Uh cool, I’ll check those patterns out. Sometime. I kind of just learnt how to properly use executors yesterday so I wasn’t planning to jump right into academic theories and advanced usages.

No, these are like your usual 3D models and textures. What I was reffering to is the page size which is what gets transferred onto the system bus once the HDD reads it.

Ah I see, welp there goes that. I swear I heard something about multithreaded rendering somewhere but I guess it doesn’t apply to opengl.

Is there anything that demo does not have? Time to check it out again :smile:

Maybe. The thing is that each thread can have its own cache of data and anything outside of a memory barrier is not guaranteed to be in a consistent state. If you don’t really care about consistent state then the risk isn’t a big deal. If you care at all about consistent state ever then just never read the attached scene graph from a separate thread.

In a proper threading design, there is never a need to anyway.

Give the other thread what it needs to do its job. Fold those results back in as they get pulled off of a ConcurrentLinkedQueue or some other fast-but-safe concurrent structure.

Note: it sounds like your spatials are also your game objects and that’s going to be a constant hindrance in cases like this.
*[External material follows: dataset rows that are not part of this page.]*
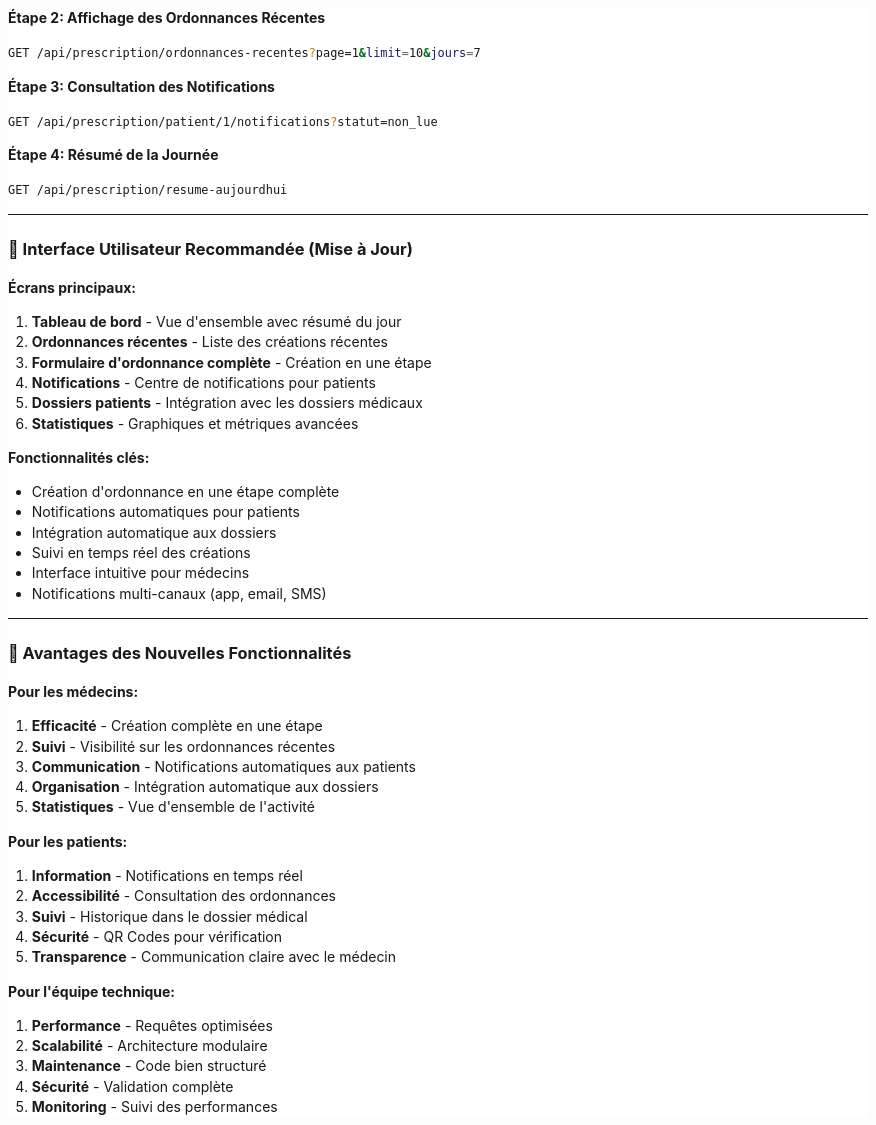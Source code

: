**Étape 2: Affichage des Ordonnances Récentes**
```bash
GET /api/prescription/ordonnances-recentes?page=1&limit=10&jours=7
```

**Étape 3: Consultation des Notifications**
```bash
GET /api/prescription/patient/1/notifications?statut=non_lue
```

**Étape 4: Résumé de la Journée**
```bash
GET /api/prescription/resume-aujourdhui
```

---

### 📱 Interface Utilisateur Recommandée (Mise à Jour)

**Écrans principaux:**
1. **Tableau de bord** - Vue d'ensemble avec résumé du jour
2. **Ordonnances récentes** - Liste des créations récentes
3. **Formulaire d'ordonnance complète** - Création en une étape
4. **Notifications** - Centre de notifications pour patients
5. **Dossiers patients** - Intégration avec les dossiers médicaux
6. **Statistiques** - Graphiques et métriques avancées

**Fonctionnalités clés:**
- Création d'ordonnance en une étape complète
- Notifications automatiques pour patients
- Intégration automatique aux dossiers
- Suivi en temps réel des créations
- Interface intuitive pour médecins
- Notifications multi-canaux (app, email, SMS)

---

### 🎯 Avantages des Nouvelles Fonctionnalités

**Pour les médecins:**
1. **Efficacité** - Création complète en une étape
2. **Suivi** - Visibilité sur les ordonnances récentes
3. **Communication** - Notifications automatiques aux patients
4. **Organisation** - Intégration automatique aux dossiers
5. **Statistiques** - Vue d'ensemble de l'activité

**Pour les patients:**
1. **Information** - Notifications en temps réel
2. **Accessibilité** - Consultation des ordonnances
3. **Suivi** - Historique dans le dossier médical
4. **Sécurité** - QR Codes pour vérification
5. **Transparence** - Communication claire avec le médecin

**Pour l'équipe technique:**
1. **Performance** - Requêtes optimisées
2. **Scalabilité** - Architecture modulaire
3. **Maintenance** - Code bien structuré
4. **Sécurité** - Validation complète
5. **Monitoring** - Suivi des performances 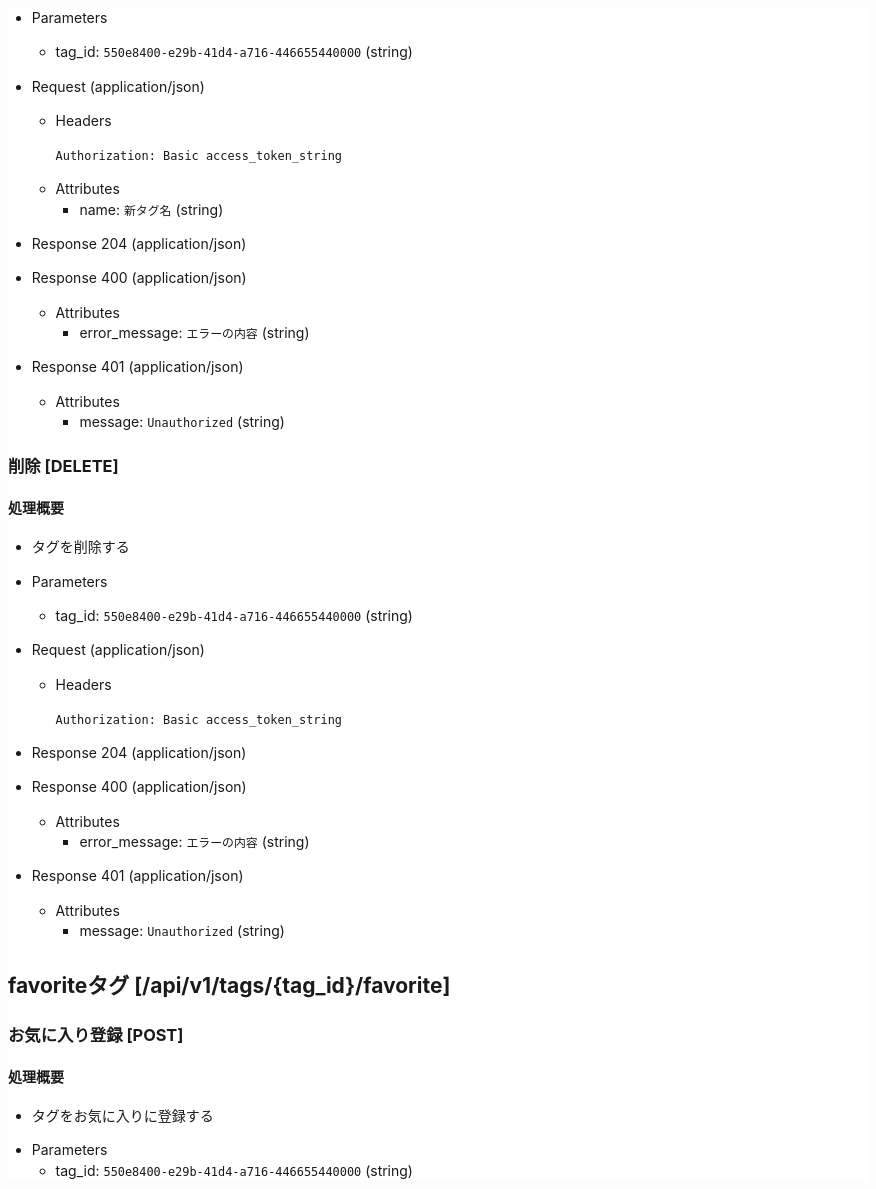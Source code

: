 + Parameters
    + tag_id: `550e8400-e29b-41d4-a716-446655440000` (string)

+ Request (application/json)
    + Headers
        ```
        Authorization: Basic access_token_string
        ```
    + Attributes
        + name: `新タグ名` (string)

+ Response 204 (application/json)

+ Response 400 (application/json)
    + Attributes
        + error_message: `エラーの内容` (string)

+ Response 401 (application/json)
    + Attributes
        + message: `Unauthorized` (string)

### 削除 [DELETE]

#### 処理概要
* タグを削除する

+ Parameters
    + tag_id: `550e8400-e29b-41d4-a716-446655440000` (string)

+ Request (application/json)
    + Headers
        ```
        Authorization: Basic access_token_string
        ```

+ Response 204 (application/json)

+ Response 400 (application/json)
    + Attributes
        + error_message: `エラーの内容` (string)

+ Response 401 (application/json)
    + Attributes
        + message: `Unauthorized` (string)


## favoriteタグ [/api/v1/tags/{tag_id}/favorite]

### お気に入り登録 [POST]

#### 処理概要
* タグをお気に入りに登録する

+ Parameters
    + tag_id: `550e8400-e29b-41d4-a716-446655440000` (string)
It’s a convenient design but has several drawbacks… this one included.

As others have mentioned, there is a fundamental limitation… but these can be pretty trivially worked around with architectures like an ES, etc. where the different systems are already inherently thread safe and the ‘scene graph’ parts do very little.

So don’t attach/detach them all at once. Mythruna had this problem also, where if I tried to attach all of the newly loaded chunks at once you’d get massive frame drops. So I only attach one or two at a time per update(). 2 at a time, 10 chunks get added in 1/12 of a second and there is no slowdown.